Friday, 27 March 2020

My Space Revisited


I think this was called the "Arena Space". Everything was much lower-res back in 2007.

 The zip's stuck on my jacket, so if I'm leaving the flat, which I very seldom do, I have to climb into it like a hazmat suit, which seems apt. Today was World Theatre Day, and because there's no theatre, and because this is what I was listening to when I went to the shops for salt, and because the Shunt Lounge was such a big, useful focus for this blog when it started over on myspace in 2007, I'm posting a conversation Gemma Brockis had with Chris Goode about the Lounge in 2018 long after it had closed, (and just as we were working on restaging 2003's Invitation to a Beheading). Chris' retrospective take on the place provides a nice sequel to this post. I know he wasn't fond of the word "spaces", and he still might not be, preferring "places", and this rebellion against Peter Brook's idea of theatre as an "empty space" played a large part in the conversations we all used to have. I'm reminded of them these days when I talk to Helen Czerski about science presentation. She's a practical physicist - more specifcally a bubble physicist - and hates the aesthetic of the lab, as well as the word "discovery". Similarly, M. John Harrison posted recently in the comments on his blog that he hates "ideas". I love sticklers. And I hope Chris gets entirely better immediately.

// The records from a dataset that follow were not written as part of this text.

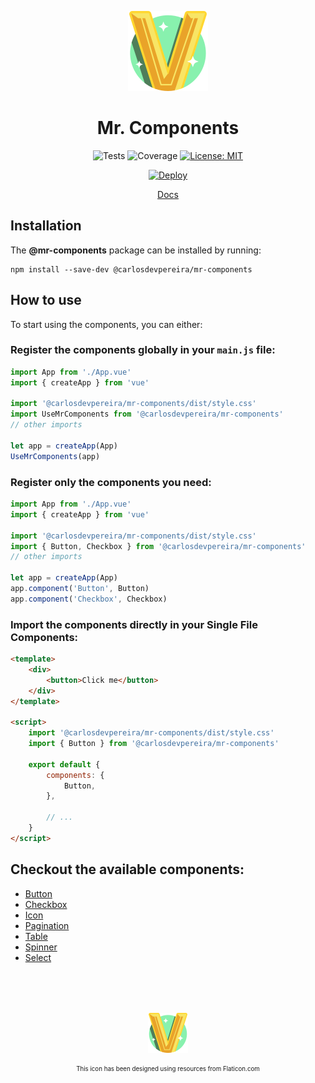 <div align="center">

![Mr. Components Icon](./docs/.vuepress/public/images/logo%402x.png)

# Mr. Components

![Tests](https://github.com/carlosdevpereira/mr-components/actions/workflows/on-push-test-and-build.yml/badge.svg)
![Coverage](https://img.shields.io/codecov/c/github/carlosdevpereira/mr-components?label=Coverage&token=UD340F6YOJ)
[![License: MIT](https://img.shields.io/badge/License-MIT-brightgreen)](https://opensource.org/licenses/MIT)

[![Deploy](https://api.netlify.com/api/v1/badges/a8db4607-cb44-46a5-b7a5-2b5c925b2fbd/deploy-status)](https://mr-components.carlosdevpereira.com)

<a href="https://mr-components.carlosdevpereira.com" target="_blank">Docs</a>

</div>

## Installation

The **@mr-components** package can be installed by running:

```bash:no-line-numbers
npm install --save-dev @carlosdevpereira/mr-components
```

## How to use

To start using the components, you can either:

### Register the components globally in your `main.js` file:

```js
import App from './App.vue'
import { createApp } from 'vue'

import '@carlosdevpereira/mr-components/dist/style.css'
import UseMrComponents from '@carlosdevpereira/mr-components'
// other imports

let app = createApp(App)
UseMrComponents(app)
```

### Register only the components you need:

```js
import App from './App.vue'
import { createApp } from 'vue'

import '@carlosdevpereira/mr-components/dist/style.css'
import { Button, Checkbox } from '@carlosdevpereira/mr-components'
// other imports

let app = createApp(App)
app.component('Button', Button)
app.component('Checkbox', Checkbox)
```

### Import the components directly in your Single File Components:

```html
<template>
	<div>
		<button>Click me</button>
	</div>
</template>

<script>
	import '@carlosdevpereira/mr-components/dist/style.css'
	import { Button } from '@carlosdevpereira/mr-components'

	export default {
		components: {
			Button,
		},

		// ...
	}
</script>
```

## Checkout the available components:

-   [Button](https://mr-components.carlosdevpereira.com/components/button.html#basic-button)
-   [Checkbox](https://mr-components.carlosdevpereira.com/components/checkbox.html)
-   [Icon](https://mr-components.carlosdevpereira.com/components/icon.html)
-   [Pagination](https://mr-components.carlosdevpereira.com/components/pagination.html)
-   [Table](https://mr-components.carlosdevpereira.com/components/table.html#column-definition)
-   [Spinner](https://mr-components.carlosdevpereira.com/components/spinner.html)
-   [Select](https://mr-components.carlosdevpereira.com/components/select.html)

<div align="center" style="margin-top: 5rem;">
    
![Mr. Components Icon](./docs/.vuepress/public/images/logo@1x.png)

<sub>
    <sup>This icon has been designed using resources from Flaticon.com</sup>
</sub>

</div>
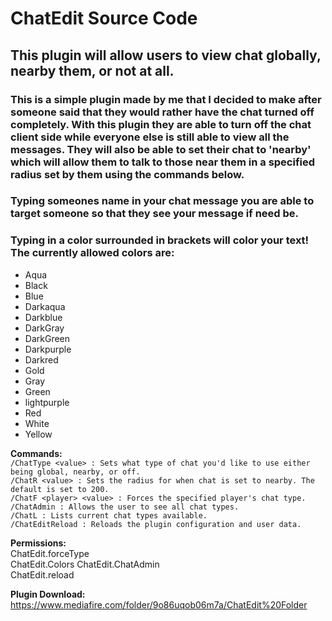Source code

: # ChatEdit Source Code

## This plugin will allow users to view chat globally, nearby them, or not at all.  
  
### This is a simple plugin made by me that I decided to make after someone said that they would rather have the chat turned off completely. With this plugin they are able to turn off the chat client side while everyone else is still able to view all the messages. They will also be able to set their chat to 'nearby' which will allow them to talk to those near them in a specified radius set by them using the commands below.  
  
### Typing someones name in your chat message you are able to target someone so that they see your message if need be.  

### Typing in a color surrounded in brackets will color your text! The currently allowed colors are:

- Aqua
- Black
- Blue
- Darkaqua
- Darkblue
- DarkGray
- DarkGreen
- Darkpurple
- Darkred
- Gold
- Gray
- Green
- lightpurple
- Red
- White
- Yellow
  
**Commands:**  
```/ChatType <value> : Sets what type of chat you'd like to use either being global, nearby, or off.```  
```/ChatR <value> : Sets the radius for when chat is set to nearby. The default is set to 200.```  
```/ChatF <player> <value> : Forces the specified player's chat type.```  
```/ChatAdmin : Allows the user to see all chat types.```  
```/ChatL : Lists current chat types available.```  
```/ChatEditReload : Reloads the plugin configuration and user data.```  
  
**Permissions:**  
ChatEdit.forceType  
ChatEdit.Colors
ChatEdit.ChatAdmin  
ChatEdit.reload  
  
**Plugin Download:**  
https://www.mediafire.com/folder/9o86uqob06m7a/ChatEdit%20Folder  	
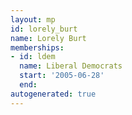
 ```yaml
---
layout: mp
id: lorely_burt
name: Lorely Burt
memberships:
- id: ldem
  name: Liberal Democrats
  start: '2005-06-28'
  end: 
autogenerated: true
---
```

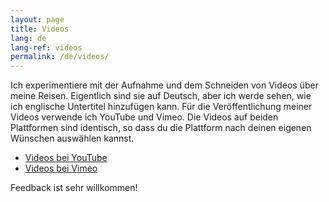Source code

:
 ```yaml
---
layout: page
title: Videos
lang: de
lang-ref: videos
permalink: /de/videos/
---
```


Ich experimentiere mit der Aufnahme und dem Schneiden von Videos über meine Reisen. Eigentlich sind sie auf Deutsch, aber ich werde sehen, wie ich englische Untertitel hinzufügen kann. Für die Veröffentlichung meiner Videos verwende ich YouTube und Vimeo. Die Videos auf beiden Plattformen sind identisch, so dass du die Plattform nach deinen eigenen Wünschen auswählen kannst.

* [Videos bei YouTube](https://www.youtube.com/playlist?list=PLXsIIiX9DoIItm13oYXlhOegWULC3LhDX)
* [Videos bei Vimeo](https://vimeo.com/channels/1459598)

Feedback ist sehr willkommen!
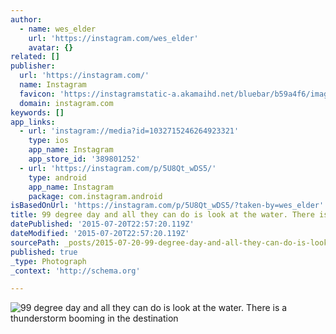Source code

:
 ```yaml
---
author:
  - name: wes_elder
    url: 'https://instagram.com/wes_elder'
    avatar: {}
related: []
publisher:
  url: 'https://instagram.com/'
  name: Instagram
  favicon: 'https://instagramstatic-a.akamaihd.net/bluebar/b59a4f6/images/ico/favicon.ico'
  domain: instagram.com
keywords: []
app_links:
  - url: 'instagram://media?id=1032715246264923321'
    type: ios
    app_name: Instagram
    app_store_id: '389801252'
  - url: 'https://instagram.com/p/5U8Qt_wDS5/'
    type: android
    app_name: Instagram
    package: com.instagram.android
isBasedOnUrl: 'https://instagram.com/p/5U8Qt_wDS5/?taken-by=wes_elder'
title: 99 degree day and all they can do is look at the water. There is a thunderstorm booming in the destination
datePublished: '2015-07-20T22:57:20.119Z'
dateModified: '2015-07-20T22:57:20.119Z'
sourcePath: _posts/2015-07-20-99-degree-day-and-all-they-can-do-is-look-at-the-water-ther.md
published: true
_type: Photograph
_context: 'http://schema.org'

---
```

![99 degree day and all they can do is look at the water&period; There is a thunderstorm booming in the destination](https://igcdn-photos-a-a.akamaihd.net/hphotos-ak-xfa1/t51.2885-15/11327333_962680290421304_1376286457_n.jpg)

"Bt there's now so many ways in which that space is overlaid. Even when we were there in 2010, six years after Tropicana, the technicians would be referring to the 'Autopsy Space'... even though they were at school when we were doing that show, which had the autopsy in that space, and there's absolutely nothing in that space to suggest it was the 'Autopsy Space'... One space was called the 'Act Two Space', even though Act One, and Three, Four and Five fell away before we even opened the show... The cumulative effect of all of these references, all of which were theatrical, basically, and ephemeral..."
It was even more low-res in 2005.

 Make space. Make room. I've just realised the words"space" and "room" are entirely synonymous. If we can have rooms then, I guess we can have spaces. But yes, neither's ever entirely empty.

Thursday, 26 March 2020

TIMESPANNER BONUS MATERIAL: 2020 Hindsight

  Time Spanner: "The Dan In The High Castle" is still available to listen to entirely legitimately for a month HERE (and less legitimately, archived alonsgide the pilot here.)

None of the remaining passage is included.